That same year, I conducted research as part of an assignment
for my biology class. I compared wild flowers growing on
north and south facing slopes in the woods behind my house in
Louisville, Kentucky. As early as mid-March, hepaticas,
trillium, and wild ginger began poking through dead leaves.
Then came red columbine with yellow stamens perching at the
edge of cliffs. Next, larkspur, wild phlox, and purple
delphinium flanked the hillside down to Goose Creek. By early
summer, shooting star, blood root, trout lilies, and
jack-in-the pulpits bloomed.
In later years, hiking the hills of eastern Kentucky near
Berea, Cumberland Falls, and Pine Mountain, I discovered these
same wildflowers, as well as others like pink lady’s slipper
and dwarf iris.

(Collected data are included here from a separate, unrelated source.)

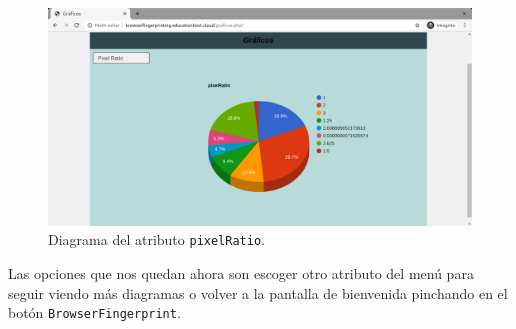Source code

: \begin{figure}[tbp]
	\centering
	\includegraphics[width=1\textwidth]{Images/pixelRatioChart.png}
	\caption{Diagrama del atributo \texttt{pixelRatio}.}
	\label{fig:pixelRatioChart}
\end{figure}

Las opciones que nos quedan ahora son escoger otro atributo del menú para seguir viendo más diagramas o volver a la pantalla de bienvenida pinchando en el botón \texttt{BrowserFingerprint}.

By then, these mountains of redbud and
dogwood, southern pine and hemlock, felt like kin to me.
On a recent trip to Pine Mountain Settlement School in Letcher
County Kentucky, I discovered Lilley Cornett Woods which
serves as the Appalachian Ecological Research Station of
Eastern Kentucky University. Scanning a brochure, I read that
that the “rich mixture of plant life in the cool, moist
environments of these mountains led [Dr. E. Lucy Braun of the
University of Cincinnati] to designate this part of Kentucky
as the center of ‘The Mixed Mesophytic Forest Region,’ a
forest ecosystem that covered the Appalachian Plateau from
Alabama to Pennsylvania (‘Mixed” refers to the mixture of
several species of canopy trees; ‘Mesophytic’ refers to plants
that favor moist habitats).”
Braun considered this kind of forest to be of great
antiquity. Although the trees live for only a few hundred
years, she argued that this type of temperate deciduous forest
had been here for millions of years because of the species
diversity and environmental stability. Further, Braun claimed
this part of Kentucky was the center of development for the
rest of the deciduous forests of the eastern United States
(Lilley).
This disappearing forest is home to nearly eighty different
species of trees, 530 species of flowering plants, and 700
breeding pairs of birds (Lilley).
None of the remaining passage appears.